I have to improvise because, in almost every single case, I haven’t met the artist before the shoot and I haven’t seen their studio, so arriving with a preconceived idea would be counter-productive. I always research the artist’s work in advance and I will be looking for references to their work or working methods, or the materials they use to include in the photograph. But I have no idea when I first meet them how the final picture will look so it really is an improvisation.

What do you think we can learn about an artist from their portrait? Does it have any bearing on how we view or understand their art?

The first pictures that made a powerful impression on me were the Hans Namuth portraits of Jackson Pollock, taken in the 1940s and 1950s. I certainly learnt something about Pollock from them. You pick up on his sense of anxiety in these portraits as well as seeing the way he worked, with the canvas rolled out on the studio floor, so I do feel that a well conceived photograph can tell us something about an artist.

Which have been your most memorable photo-shoots?

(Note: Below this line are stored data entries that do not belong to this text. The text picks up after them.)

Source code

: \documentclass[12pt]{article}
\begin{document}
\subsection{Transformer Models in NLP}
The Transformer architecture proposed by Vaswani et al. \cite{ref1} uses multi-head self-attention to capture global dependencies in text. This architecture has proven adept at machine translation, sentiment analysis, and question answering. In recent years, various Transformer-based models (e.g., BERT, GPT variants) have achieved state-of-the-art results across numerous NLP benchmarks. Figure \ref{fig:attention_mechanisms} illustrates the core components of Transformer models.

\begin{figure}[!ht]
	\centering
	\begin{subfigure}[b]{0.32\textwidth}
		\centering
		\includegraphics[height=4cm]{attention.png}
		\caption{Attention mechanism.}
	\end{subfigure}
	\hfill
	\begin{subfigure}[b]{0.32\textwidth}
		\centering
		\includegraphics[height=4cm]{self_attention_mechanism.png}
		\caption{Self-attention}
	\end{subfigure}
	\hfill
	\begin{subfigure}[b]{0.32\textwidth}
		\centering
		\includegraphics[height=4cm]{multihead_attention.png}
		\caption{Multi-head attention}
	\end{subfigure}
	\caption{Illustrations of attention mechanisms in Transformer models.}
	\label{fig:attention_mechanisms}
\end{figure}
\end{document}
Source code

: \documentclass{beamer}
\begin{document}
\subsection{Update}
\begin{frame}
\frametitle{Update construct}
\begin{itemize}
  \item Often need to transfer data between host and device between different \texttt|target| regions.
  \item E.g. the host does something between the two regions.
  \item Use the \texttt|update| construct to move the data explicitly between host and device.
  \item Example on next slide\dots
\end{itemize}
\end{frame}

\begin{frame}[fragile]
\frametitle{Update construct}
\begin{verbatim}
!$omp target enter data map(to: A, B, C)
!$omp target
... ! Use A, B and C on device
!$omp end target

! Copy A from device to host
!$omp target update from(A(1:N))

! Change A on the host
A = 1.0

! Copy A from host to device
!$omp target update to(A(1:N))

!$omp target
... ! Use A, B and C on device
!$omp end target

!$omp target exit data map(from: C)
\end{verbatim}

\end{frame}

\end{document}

Eduardo Paolozzi gave me three minutes to take his portrait and didn’t say a single word to me. He arrived at the Arch Bronze Foundry in South London in a taxi, told the taxi driver to leave the engine running, barely gave me enough time to shoot a roll of film and walked out. I remember that very clearly even though it was twenty years ago. But the majority of artists are helpful and willing to engage in the process of being photographed. To meet people whose work I know and respect and to see where their work is made is always memorable.

Of the portraits available on Artimage, do you have any favourites?

Frank Auerbach, Anthony Caro and Celia Paul are three of the best portraits but I also like Josef Herman against the black background and my recent portraits of Phoebe Unwin and Chantal Joffe. Because I trained as a painter, I tend to think like a painter so that every aspect of the photograph matters to me, just as every aspect of the canvas matters to a painter. When I’m working I’m making continual decisions about line, tone, colour, the balance between light and shadow, the subject’s expression and body language so that all the elements in the picture work. I’m creating a visual structure that supports the psychological dimension of the portrait.

The Anthony Caro portrait is perhaps the most unusual because his face occupies such a small area of the photograph and yet, wherever you are in the composition your eye is always drawn back to Caro himself, and this is partly because of the strength of his gaze and partly because of the way I structured the picture. The strong black vertical line, caused by a shadow two-thirds in from the left, leads you down to his right shoulder. The hoops on the right of the picture lead you to his left shoulder. The hoop fourth in from the right leads exactly to the line of his eyebrows, and the hoop that curves down from the left just touches the top of his head.

So this portrait isn’t just a casual snapshot. It’s carefully considered and it’s the same with my portrait of Frank Auerbach. I place him between six preparatory drawings to his left and an oil painting to his right so that you are able to see something of his working process as well as the studio environment.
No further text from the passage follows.